IoT Expansion Poses Security Threat

By Brian Albright, Field Technologies

According to new data from International Data Corp. (IDC), worldwide spending on the Internet of things (IoT) was set to reach $737 billion in 2016, experiencing a compound annual growth rate of 15.6% from 2015 to 2020. At that rate, the market could reach $1.29 trillion.

That growth is continuing despite widespread security concerns. The IoT will create a number of security vulnerabilities, some of which are already becoming readily apparent. Many device manufacturers are not taking proper security measures in designing connected assets, despite the fact that those assets could be used for denial of service (DOS) and other types of attacks.

Recently, there was a massive cyberattack against domain name system provider Dyn that appears to have been launched using the Mirai IoT botnet. The October attack took down a number of large websites, and involved 100,000 Mirai-infected IoT end points. Connected devices can be recruited into botnets for these types of attacks.

Many of these devices either don’t have passwords or use default login credentials which users are unlikely to change because the items typically don’t have a user interface.

According to this piece in ZDNet, some of these problems (like plain text credentials) were once common among Bluetooth devices or Windows 98 machines, but have long since been considered rectified – until the IoT.

Carl Herberger, vice president of security solutions at Radware, also warned about IoT vulnerabilities in another thought piece. He predicts an upswing in IoT-related ransom attacks as hackers use connected devices to shut down access to smart home systems, vehicles, and other equipment.

According to Herberger: “Today, a simple use of telnet and a limited list of factory default usernames and passwords can harness botnets of incredible size. As the space accelerates toward billions of connected things in the next few years, those botnets will only continue to grow if devices aren’t secured.”

IoT device are also vulnerable to permanent denial of service (PDoS) attacks, which replace a device’s software or firmware, in effect “bricking” the device.

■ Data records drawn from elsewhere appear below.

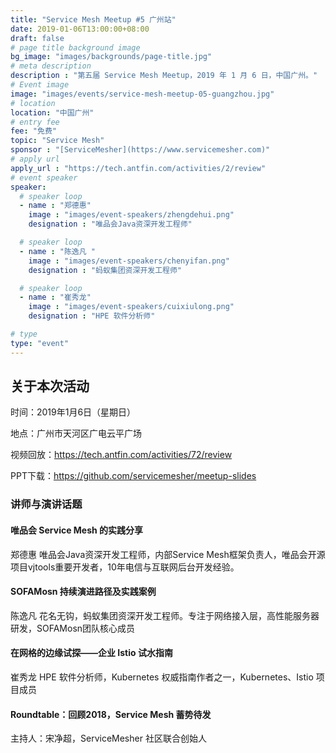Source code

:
 ```yaml
---
title: "Service Mesh Meetup #5 广州站"
date: 2019-01-06T13:00:00+08:00
draft: false
# page title background image
bg_image: "images/backgrounds/page-title.jpg"
# meta description
description : "第五届 Service Mesh Meetup，2019 年 1 月 6 日，中国广州。"
# Event image
image: "images/events/service-mesh-meetup-05-guangzhou.jpg"
# location
location: "中国广州"
# entry fee
fee: "免费"
topic: "Service Mesh"
sponsor : "[ServiceMesher](https://www.servicemesher.com)"
# apply url
apply_url : "https://tech.antfin.com/activities/2/review"
# event speaker
speaker:
  # speaker loop
  - name : "郑德惠"
    image : "images/event-speakers/zhengdehui.png"
    designation : "唯品会Java资深开发工程师"

  # speaker loop
  - name : "陈逸凡 "
    image : "images/event-speakers/chenyifan.png"
    designation : "蚂蚁集团资深开发工程师"

  # speaker loop
  - name : "崔秀龙"
    image : "images/event-speakers/cuixiulong.png"
    designation : "HPE 软件分析师"

# type
type: "event"
---
```


## 关于本次活动

时间：2019年1月6日（星期日）

地点：广州市天河区广电云平广场

视频回放：<https://tech.antfin.com/activities/72/review>

PPT下载：https://github.com/servicemesher/meetup-slides

### 讲师与演讲话题

#### 唯品会 Service Mesh 的实践分享

郑德惠 唯品会Java资深开发工程师，内部Service Mesh框架负责人，唯品会开源项目vjtools重要开发者，10年电信与互联网后台开发经验。

#### SOFAMosn 持续演进路径及实践案例

陈逸凡 花名无钩，蚂蚁集团资深开发工程师。专注于网络接入层，高性能服务器研发，SOFAMosn团队核心成员

#### 在网格的边缘试探——企业 Istio 试水指南

崔秀龙 HPE 软件分析师，Kubernetes 权威指南作者之一，Kubernetes、Istio 项目成员

#### Roundtable：回顾2018，Service Mesh 蓄势待发

主持人：宋净超，ServiceMesher 社区联合创始人
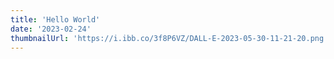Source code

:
```yaml
---
title: 'Hello World'
date: '2023-02-24'
thumbnailUrl: 'https://i.ibb.co/3f8P6VZ/DALL-E-2023-05-30-11-21-20.png'
---
```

Possible solutions include adhering to basic security protocols (like ensuring the use of secure passwords), device fingerprinting, and automated approaches for responding to botnet attacks.

For systems that could potentially affect safety (like connected transit, smart cars, or industrial controls), federal regulation may be necessary to ensure a uniform approach to security.

This will require leadership on security in the industries embracing the IoT – particularly those that aren’t typically targeted by hackers. According to IDC, manufacturing, transportation, and utilities will make the largest investments in IoT. Consumer IoT purchases were the fourth largest segment in 2016. Connected vehicles and smart buildings will also rank high over the next five years.

In the manufacturing space, companies will use the technology for production asset management, maintenance, and field service applications. Freight monitoring will drive most of the spending in transportation.

"A fairly close relationship exists between high growth IoT use cases in consumer product and service oriented verticals like retail, insurance, and healthcare," says Marcus Torchia, research manager, IoT, with IDC's customer insights and analysis team. "In some cases, these are green field opportunities with tremendous room to run. In other verticals, like manufacturing and transportation, large market size and more moderate growth rate use cases characterize these verticals. As a whole, the IoT opportunity is a diverse developing market place for vendors and end users alike."

As these companies expand their use of the IoT, they will need to pay close attention to the way they approach security for their connected assets.